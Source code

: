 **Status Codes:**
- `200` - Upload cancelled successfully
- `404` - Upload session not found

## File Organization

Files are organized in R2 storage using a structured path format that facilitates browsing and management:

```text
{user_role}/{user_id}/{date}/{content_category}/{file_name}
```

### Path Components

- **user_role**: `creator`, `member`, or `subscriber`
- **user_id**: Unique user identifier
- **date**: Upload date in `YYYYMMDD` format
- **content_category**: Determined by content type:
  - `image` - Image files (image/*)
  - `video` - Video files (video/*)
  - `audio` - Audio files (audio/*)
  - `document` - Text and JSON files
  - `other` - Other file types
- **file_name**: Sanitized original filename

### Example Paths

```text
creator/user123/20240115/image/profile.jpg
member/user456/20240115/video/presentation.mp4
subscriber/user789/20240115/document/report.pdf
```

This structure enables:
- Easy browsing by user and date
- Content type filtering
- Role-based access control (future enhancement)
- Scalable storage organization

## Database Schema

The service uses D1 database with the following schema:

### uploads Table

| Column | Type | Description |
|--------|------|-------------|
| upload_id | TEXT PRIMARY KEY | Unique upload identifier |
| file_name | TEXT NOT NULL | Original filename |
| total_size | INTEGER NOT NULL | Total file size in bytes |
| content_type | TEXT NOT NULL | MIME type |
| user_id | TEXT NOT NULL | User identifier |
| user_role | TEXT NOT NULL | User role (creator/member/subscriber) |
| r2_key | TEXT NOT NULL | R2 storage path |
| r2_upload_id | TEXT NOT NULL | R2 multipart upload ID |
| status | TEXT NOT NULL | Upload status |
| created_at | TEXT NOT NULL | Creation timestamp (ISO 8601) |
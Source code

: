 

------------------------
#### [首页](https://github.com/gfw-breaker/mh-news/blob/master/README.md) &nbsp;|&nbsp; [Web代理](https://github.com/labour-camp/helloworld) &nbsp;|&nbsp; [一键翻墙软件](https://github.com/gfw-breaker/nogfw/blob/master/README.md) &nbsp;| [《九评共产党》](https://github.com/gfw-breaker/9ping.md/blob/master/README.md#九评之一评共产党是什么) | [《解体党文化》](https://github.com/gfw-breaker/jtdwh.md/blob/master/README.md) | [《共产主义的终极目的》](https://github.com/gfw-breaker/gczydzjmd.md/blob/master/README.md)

Activity: An exact copy of the lines from the one holding "The service uses" through the end of the data is the whole answer.

Solution for this task:
The service uses D1 database with the following schema:

### uploads Table

| Column | Type | Description |
|--------|------|-------------|
| upload_id | TEXT PRIMARY KEY | Unique upload identifier |
| file_name | TEXT NOT NULL | Original filename |
| total_size | INTEGER NOT NULL | Total file size in bytes |
| content_type | TEXT NOT NULL | MIME type |
| user_id | TEXT NOT NULL | User identifier |
| user_role | TEXT NOT NULL | User role (creator/member/subscriber) |
| r2_key | TEXT NOT NULL | R2 storage path |
| r2_upload_id | TEXT NOT NULL | R2 multipart upload ID |
| status | TEXT NOT NULL | Upload status |
| created_at | TEXT NOT NULL | Creation timestamp (ISO 8601) |
Source code

: 

------------------------
#### [首页](https://github.com/gfw-breaker/mh-news/blob/master/README.md) &nbsp;|&nbsp; [Web代理](https://github.com/labour-camp/helloworld) &nbsp;|&nbsp; [一键翻墙软件](https://github.com/gfw-breaker/nogfw/blob/master/README.md) &nbsp;| [《九评共产党》](https://github.com/gfw-breaker/9ping.md/blob/master/README.md#九评之一评共产党是什么) | [《解体党文化》](https://github.com/gfw-breaker/jtdwh.md/blob/master/README.md) | [《共产主义的终极目的》](https://github.com/gfw-breaker/gczydzjmd.md/blob/master/README.md)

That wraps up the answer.